BEGIN Source data

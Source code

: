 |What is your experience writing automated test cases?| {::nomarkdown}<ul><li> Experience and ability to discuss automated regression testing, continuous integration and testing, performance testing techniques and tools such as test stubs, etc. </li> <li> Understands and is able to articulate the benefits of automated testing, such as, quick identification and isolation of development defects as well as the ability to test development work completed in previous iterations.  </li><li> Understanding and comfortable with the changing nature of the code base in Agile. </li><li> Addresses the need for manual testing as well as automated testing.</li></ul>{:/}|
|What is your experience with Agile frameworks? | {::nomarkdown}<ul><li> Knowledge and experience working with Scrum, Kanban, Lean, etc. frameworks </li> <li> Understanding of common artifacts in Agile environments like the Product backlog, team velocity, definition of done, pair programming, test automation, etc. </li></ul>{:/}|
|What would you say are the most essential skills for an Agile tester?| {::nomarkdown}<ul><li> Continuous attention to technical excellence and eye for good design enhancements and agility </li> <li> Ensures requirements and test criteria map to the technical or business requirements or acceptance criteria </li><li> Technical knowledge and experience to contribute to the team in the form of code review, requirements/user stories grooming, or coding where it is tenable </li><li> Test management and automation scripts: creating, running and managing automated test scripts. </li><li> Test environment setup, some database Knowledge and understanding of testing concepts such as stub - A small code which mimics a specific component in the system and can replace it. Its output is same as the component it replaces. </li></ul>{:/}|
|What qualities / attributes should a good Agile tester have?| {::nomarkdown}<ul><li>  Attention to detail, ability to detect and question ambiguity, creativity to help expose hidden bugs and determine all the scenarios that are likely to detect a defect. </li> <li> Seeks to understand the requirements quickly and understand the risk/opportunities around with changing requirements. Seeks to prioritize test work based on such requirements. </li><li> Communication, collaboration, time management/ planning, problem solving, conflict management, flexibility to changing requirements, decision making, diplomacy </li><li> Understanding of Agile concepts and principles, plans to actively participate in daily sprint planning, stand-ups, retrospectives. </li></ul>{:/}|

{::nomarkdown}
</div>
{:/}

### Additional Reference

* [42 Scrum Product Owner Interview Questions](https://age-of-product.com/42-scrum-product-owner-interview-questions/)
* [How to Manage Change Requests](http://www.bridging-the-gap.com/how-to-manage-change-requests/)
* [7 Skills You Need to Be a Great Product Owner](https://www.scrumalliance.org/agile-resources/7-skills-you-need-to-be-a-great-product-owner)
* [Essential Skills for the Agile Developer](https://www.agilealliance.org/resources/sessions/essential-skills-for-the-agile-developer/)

END Source data

## Problem to work on
What you return must match the entries exactly, word for word.

## Solution to this problem
Source code

: |What is your experience writing automated test cases?| {::nomarkdown}<ul><li> Experience and ability to discuss automated regression testing, continuous integration and testing, performance testing techniques and tools such as test stubs, etc. </li> <li> Understands and is able to articulate the benefits of automated testing, such as, quick identification and isolation of development defects as well as the ability to test development work completed in previous iterations.  </li><li> Understanding and comfortable with the changing nature of the code base in Agile. </li><li> Addresses the need for manual testing as well as automated testing.</li></ul>{:/}|
|What is your experience with Agile frameworks? | {::nomarkdown}<ul><li> Knowledge and experience working with Scrum, Kanban, Lean, etc. frameworks </li> <li> Understanding of common artifacts in Agile environments like the Product backlog, team velocity, definition of done, pair programming, test automation, etc. </li></ul>{:/}|
|What would you say are the most essential skills for an Agile tester?| {::nomarkdown}<ul><li> Continuous attention to technical excellence and eye for good design enhancements and agility </li> <li> Ensures requirements and test criteria map to the technical or business requirements or acceptance criteria </li><li> Technical knowledge and experience to contribute to the team in the form of code review, requirements/user stories grooming, or coding where it is tenable </li><li> Test management and automation scripts: creating, running and managing automated test scripts. </li><li> Test environment setup, some database Knowledge and understanding of testing concepts such as stub - A small code which mimics a specific component in the system and can replace it. Its output is same as the component it replaces. </li></ul>{:/}|
|What qualities / attributes should a good Agile tester have?| {::nomarkdown}<ul><li>  Attention to detail, ability to detect and question ambiguity, creativity to help expose hidden bugs and determine all the scenarios that are likely to detect a defect. </li> <li> Seeks to understand the requirements quickly and understand the risk/opportunities around with changing requirements. Seeks to prioritize test work based on such requirements. </li><li> Communication, collaboration, time management/ planning, problem solving, conflict management, flexibility to changing requirements, decision making, diplomacy </li><li> Understanding of Agile concepts and principles, plans to actively participate in daily sprint planning, stand-ups, retrospectives. </li></ul>{:/}|

{::nomarkdown}
</div>
{:/}

### Additional Reference

* [42 Scrum Product Owner Interview Questions](https://age-of-product.com/42-scrum-product-owner-interview-questions/)
* [How to Manage Change Requests](http://www.bridging-the-gap.com/how-to-manage-change-requests/)
* [7 Skills You Need to Be a Great Product Owner](https://www.scrumalliance.org/agile-resources/7-skills-you-need-to-be-a-great-product-owner)
* [Essential Skills for the Agile Developer](https://www.agilealliance.org/resources/sessions/essential-skills-for-the-agile-developer/)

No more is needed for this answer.